A Polícia Federal (PF) prendeu, na manhã desta quarta-feira (4/3), o proprietário do Banco Master, Daniel Vorcaro. A operação, que culminou na detenção do empresário, foi deflagrada com a autorização do ministro André Mendonça, do Supremo Tribunal Federal (STF).
A prisão ganha contornos de gravidade após a revelação de um relatório da PF, encaminhado à Suprema Corte, detalhando que Vorcaro mantinha um esquema de espionagem contra jornalistas e opositores. Com base em mensagens extraídas durante diligências anteriores, os investigadores constataram que o empresário mobilizava seu núcleo duro para realizar levantamentos de dados pessoais, assediar e intimidar figuras que representassem obstáculos aos seus interesses.
As interceptações mostram que o dono do Banco Master chegou a planejar ataques físicos. O alvo de uma das investidas criminosas seria o colunista Lauro Jardim, do jornal O Globo. Em diálogo com Luiz Phillipi Machado de Moraes — identificado pela corporação como o encarregado de executar a coleta de informações —, Vorcaro sugere simular um crime para disfarçar as agressões.

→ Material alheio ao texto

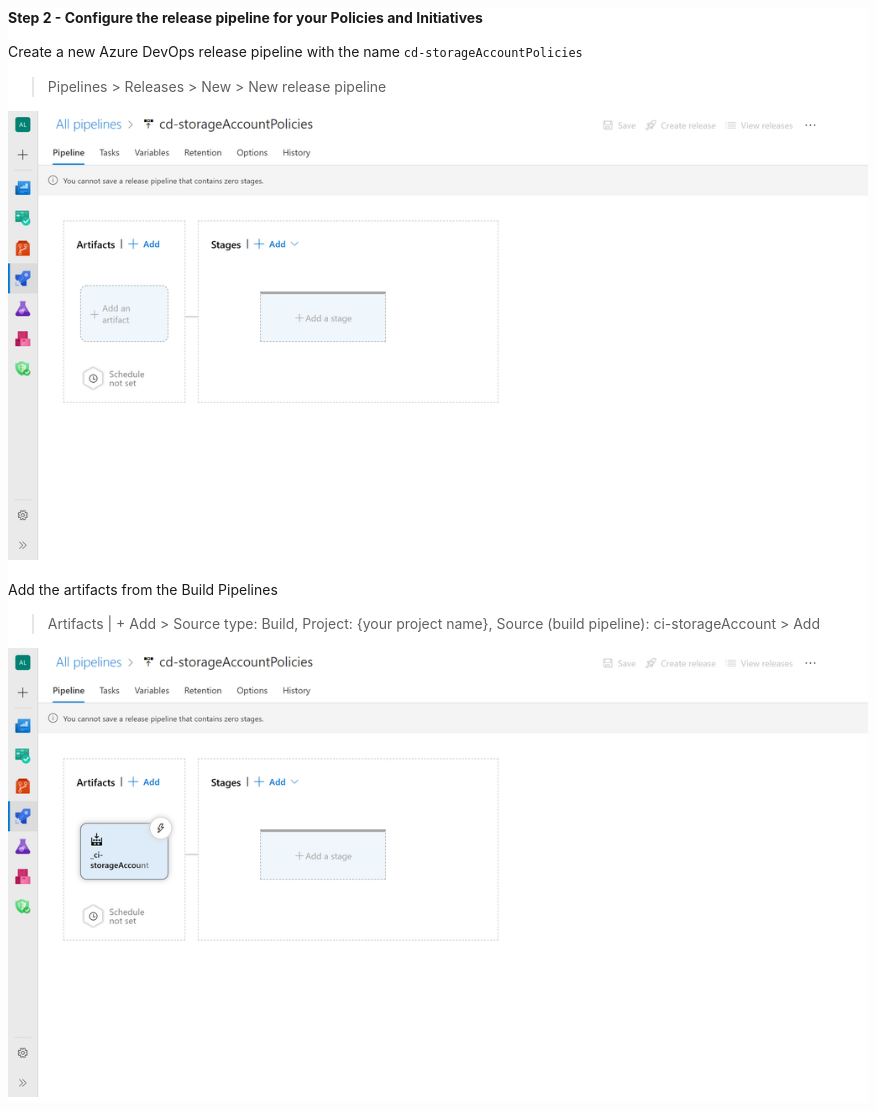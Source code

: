 **Step 2 - Configure the release pipeline for your Policies and Initiatives**

Create a new Azure DevOps release pipeline with the name `cd-storageAccountPolicies`

> Pipelines > Releases > New > New release pipeline

![Create Release Pipeline](/.attachments/lab03-exercise01-step02-storageAccountReleasePipelineNew.png)

Add the artifacts from the Build Pipelines

> Artifacts | + Add > Source type: Build, Project: {your project name}, Source (build pipeline): ci-storageAccount > Add

![Add Templates Artifacts](/.attachments/lab03-exercise01-step02-storageAccountReleasePipelineAddArtifact.png)
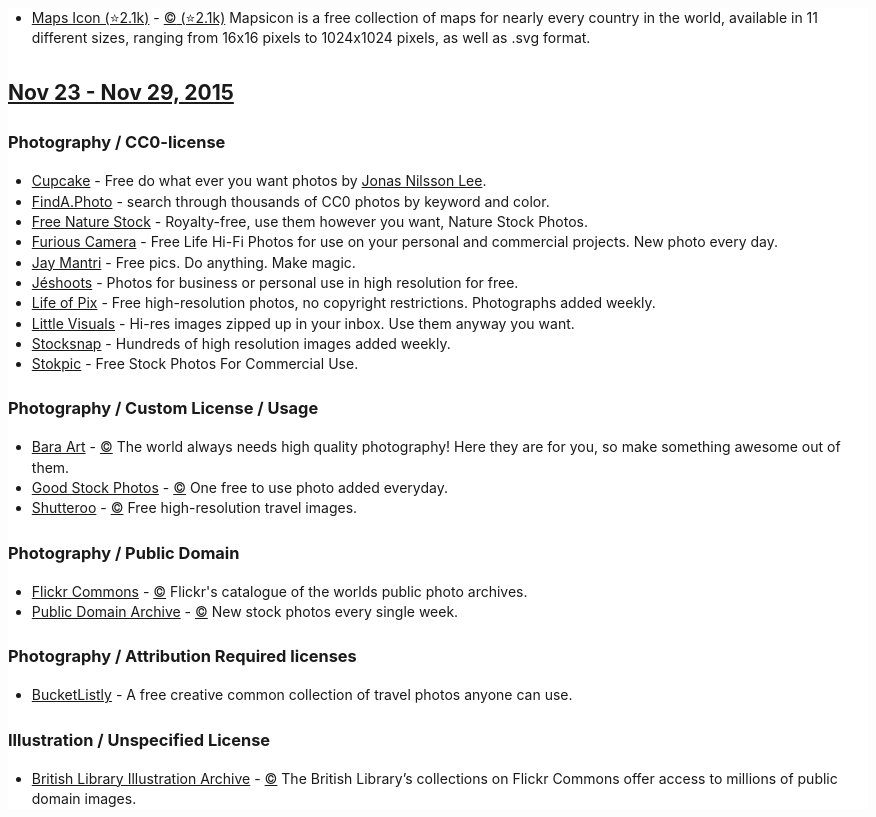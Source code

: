 *   [Maps Icon (⭐2.1k)](https://github.com/djaiss/mapsicon) - [:copyright: (⭐2.1k)](https://github.com/djaiss/mapsicon#license) Mapsicon is a free collection of maps for nearly every country in the world, available in 11 different sizes, ranging from 16x16 pixels to 1024x1024 pixels, as well as .svg format.

## [Nov 23 - Nov 29, 2015](/content/2015/47/README.md)

### Photography / CC0-license

*   [Cupcake](http://cupcake.nilssonlee.se/) - Free do what ever you want photos by [Jonas Nilsson Lee](https://twitter.com/nilsson_jonas).
*   [FindA.Photo](http://finda.photo/) - search through thousands of CC0 photos by keyword and color.
*   [Free Nature Stock](http://freenaturestock.com/) - Royalty-free, use them however you want, Nature Stock Photos.
*   [Furious Camera](http://furiouscamera.com/) - Free Life Hi-Fi Photos for use on your personal and commercial projects. New photo every day.
*   [Jay Mantri](http://jaymantri.com/) - Free pics. Do anything. Make magic.
*   [Jéshoots](http://jeshoots.com/) - Photos for business or personal use in high resolution for free.
*   [Life of Pix](http://www.lifeofpix.com/) - Free high-resolution photos, no copyright restrictions. Photographs added weekly.
*   [Little Visuals](http://littlevisuals.co/) - Hi-res images zipped up in your inbox. Use them anyway you want.
*   [Stocksnap](https://stocksnap.io/) - Hundreds of high resolution images added weekly.
*   [Stokpic](http://stokpic.com/) - Free Stock Photos For Commercial Use.

### Photography / Custom License / Usage

*   [Bara Art](http://www.bara-art.com/) - [:copyright:](http://www.bara-art.com/about/) The world always needs high quality photography! Here they are for you, so make something awesome out of them.
*   [Good Stock Photos](https://goodstock.photos/) - [:copyright:](https://goodstock.photos/about/) One free to use photo added everyday.
*   [Shutteroo](http://shutteroo.com/) - [:copyright:](http://shutteroo.com/about/) Free high-resolution travel images.

### Photography / Public Domain

*   [Flickr Commons](https://www.flickr.com/commons) - [:copyright:](https://www.flickr.com/commons/usage/) Flickr's catalogue of the worlds public photo archives.
*   [Public Domain Archive](http://publicdomainarchive.com/) - [:copyright:](https://creativecommons.org/publicdomain/zero/1.0/) New stock photos every single week.

### Photography / Attribution Required licenses

*   [BucketListly](http://photos.bucketlistly.com/) - A free creative common collection of travel photos anyone can use.

### Illustration / Unspecified License

*   [British Library Illustration Archive](https://www.flickr.com/photos/britishlibrary/) - [:copyright:](http://www.bl.uk/aboutus/terms/copyright/index.html) The British Library’s collections on Flickr Commons offer access to millions of public domain images.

“Esse Lauro quero mandar dar um pau nele. Quebrar todos os dentes. Num assalto”, determinou o empresário.
Em sua resposta, Moraes tenta focar na manipulação da imagem digital do banco: “Estamos em cima de todos os links negativos. Vamos derrubar todos e vamos soltar positivas”.
Insatisfeito, Vorcaro volta a frisar seu desejo de violência, reiterando: “Quero dar um pau nele”. O funcionário então questiona a viabilidade da ação: “Pode? Vou olhar isso…”. O empresário finaliza a conversa dando o aval afirmativo: “sim”.